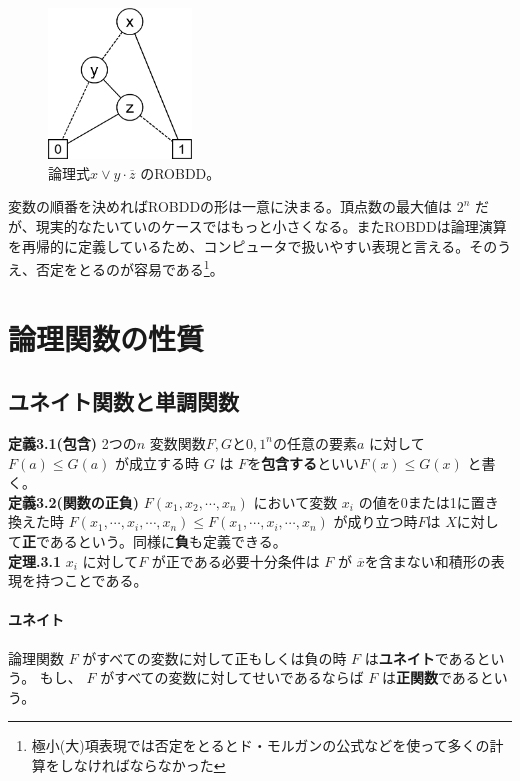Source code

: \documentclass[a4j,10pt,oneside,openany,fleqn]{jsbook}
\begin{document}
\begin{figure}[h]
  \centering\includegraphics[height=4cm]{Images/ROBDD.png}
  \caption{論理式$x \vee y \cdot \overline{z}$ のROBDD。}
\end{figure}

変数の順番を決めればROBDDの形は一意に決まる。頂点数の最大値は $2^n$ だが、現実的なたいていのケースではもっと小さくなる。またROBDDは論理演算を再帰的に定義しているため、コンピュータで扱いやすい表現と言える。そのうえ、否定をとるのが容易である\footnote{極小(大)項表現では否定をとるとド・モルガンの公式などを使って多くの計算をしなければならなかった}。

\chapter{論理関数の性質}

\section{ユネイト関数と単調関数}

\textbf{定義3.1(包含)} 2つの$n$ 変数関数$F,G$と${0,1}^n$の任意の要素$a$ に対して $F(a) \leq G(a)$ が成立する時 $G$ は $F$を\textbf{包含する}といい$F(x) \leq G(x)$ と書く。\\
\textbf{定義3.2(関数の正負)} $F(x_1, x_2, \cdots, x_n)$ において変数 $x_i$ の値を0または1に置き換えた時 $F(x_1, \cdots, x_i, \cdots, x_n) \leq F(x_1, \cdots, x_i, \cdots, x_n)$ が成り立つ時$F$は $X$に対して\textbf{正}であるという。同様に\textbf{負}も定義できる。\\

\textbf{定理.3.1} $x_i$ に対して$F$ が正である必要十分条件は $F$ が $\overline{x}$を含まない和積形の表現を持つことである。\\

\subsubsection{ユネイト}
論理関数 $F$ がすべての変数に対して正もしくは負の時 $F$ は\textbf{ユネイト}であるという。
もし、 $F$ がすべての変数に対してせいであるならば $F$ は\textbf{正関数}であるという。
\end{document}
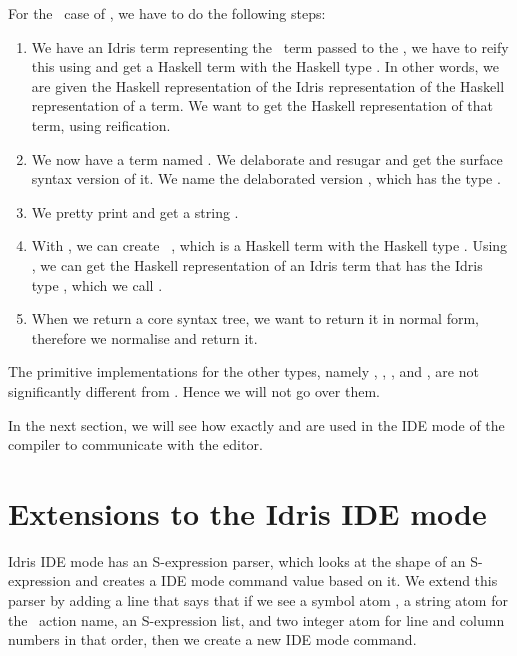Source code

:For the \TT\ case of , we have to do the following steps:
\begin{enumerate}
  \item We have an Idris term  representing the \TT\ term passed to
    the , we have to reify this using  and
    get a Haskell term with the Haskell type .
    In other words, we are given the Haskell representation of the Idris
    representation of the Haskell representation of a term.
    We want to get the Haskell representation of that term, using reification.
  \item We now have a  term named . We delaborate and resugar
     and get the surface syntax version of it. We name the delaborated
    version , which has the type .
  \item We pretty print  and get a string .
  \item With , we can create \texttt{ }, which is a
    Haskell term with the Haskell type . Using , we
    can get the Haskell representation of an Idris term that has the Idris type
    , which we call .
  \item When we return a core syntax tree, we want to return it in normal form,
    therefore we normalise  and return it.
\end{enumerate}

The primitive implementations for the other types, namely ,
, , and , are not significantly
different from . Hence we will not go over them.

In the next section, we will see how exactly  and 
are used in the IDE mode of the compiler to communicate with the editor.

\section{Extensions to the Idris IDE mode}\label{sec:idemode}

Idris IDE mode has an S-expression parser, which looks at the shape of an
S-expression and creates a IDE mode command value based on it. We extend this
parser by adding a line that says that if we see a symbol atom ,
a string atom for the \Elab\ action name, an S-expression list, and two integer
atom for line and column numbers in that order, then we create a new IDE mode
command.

_ASSIGNED TASK_: Reproduce every record above word for word. Leave the pictures out.

_TASK RESPONSE_:
Source code

: \documentclass[a4j,10pt,oneside,openany,fleqn]{jsbook}
\begin{document}
\begin{figure}[h]
  \centering\includegraphics[height=4cm]{Images/ROBDD.png}
  \caption{論理式$x \vee y \cdot \overline{z}$ のROBDD。}
\end{figure}

変数の順番を決めればROBDDの形は一意に決まる。頂点数の最大値は $2^n$ だが、現実的なたいていのケースではもっと小さくなる。またROBDDは論理演算を再帰的に定義しているため、コンピュータで扱いやすい表現と言える。そのうえ、否定をとるのが容易である\footnote{極小(大)項表現では否定をとるとド・モルガンの公式などを使って多くの計算をしなければならなかった}。

\chapter{論理関数の性質}

\section{ユネイト関数と単調関数}

\textbf{定義3.1(包含)} 2つの$n$ 変数関数$F,G$と${0,1}^n$の任意の要素$a$ に対して $F(a) \leq G(a)$ が成立する時 $G$ は $F$を\textbf{包含する}といい$F(x) \leq G(x)$ と書く。\\
\textbf{定義3.2(関数の正負)} $F(x_1, x_2, \cdots, x_n)$ において変数 $x_i$ の値を0または1に置き換えた時 $F(x_1, \cdots, x_i, \cdots, x_n) \leq F(x_1, \cdots, x_i, \cdots, x_n)$ が成り立つ時$F$は $X$に対して\textbf{正}であるという。同様に\textbf{負}も定義できる。\\

\textbf{定理.3.1} $x_i$ に対して$F$ が正である必要十分条件は $F$ が $\overline{x}$を含まない和積形の表現を持つことである。\\

\subsubsection{ユネイト}
論理関数 $F$ がすべての変数に対して正もしくは負の時 $F$ は\textbf{ユネイト}であるという。
もし、 $F$ がすべての変数に対してせいであるならば $F$ は\textbf{正関数}であるという。
\end{document}
Source code

:For the \TT\ case of , we have to do the following steps:
\begin{enumerate}
  \item We have an Idris term  representing the \TT\ term passed to
    the , we have to reify this using  and
    get a Haskell term with the Haskell type .
    In other words, we are given the Haskell representation of the Idris
    representation of the Haskell representation of a term.
    We want to get the Haskell representation of that term, using reification.
  \item We now have a  term named . We delaborate and resugar
     and get the surface syntax version of it. We name the delaborated
    version , which has the type .
  \item We pretty print  and get a string .
  \item With , we can create \texttt{ }, which is a
    Haskell term with the Haskell type . Using , we
    can get the Haskell representation of an Idris term that has the Idris type
    , which we call .
  \item When we return a core syntax tree, we want to return it in normal form,
    therefore we normalise  and return it.
\end{enumerate}

The primitive implementations for the other types, namely ,
, , and , are not significantly
different from . Hence we will not go over them.

In the next section, we will see how exactly  and 
are used in the IDE mode of the compiler to communicate with the editor.

\section{Extensions to the Idris IDE mode}\label{sec:idemode}

Idris IDE mode has an S-expression parser, which looks at the shape of an
S-expression and creates a IDE mode command value based on it. We extend this
parser by adding a line that says that if we see a symbol atom ,
a string atom for the \Elab\ action name, an S-expression list, and two integer
atom for line and column numbers in that order, then we create a new IDE mode
command.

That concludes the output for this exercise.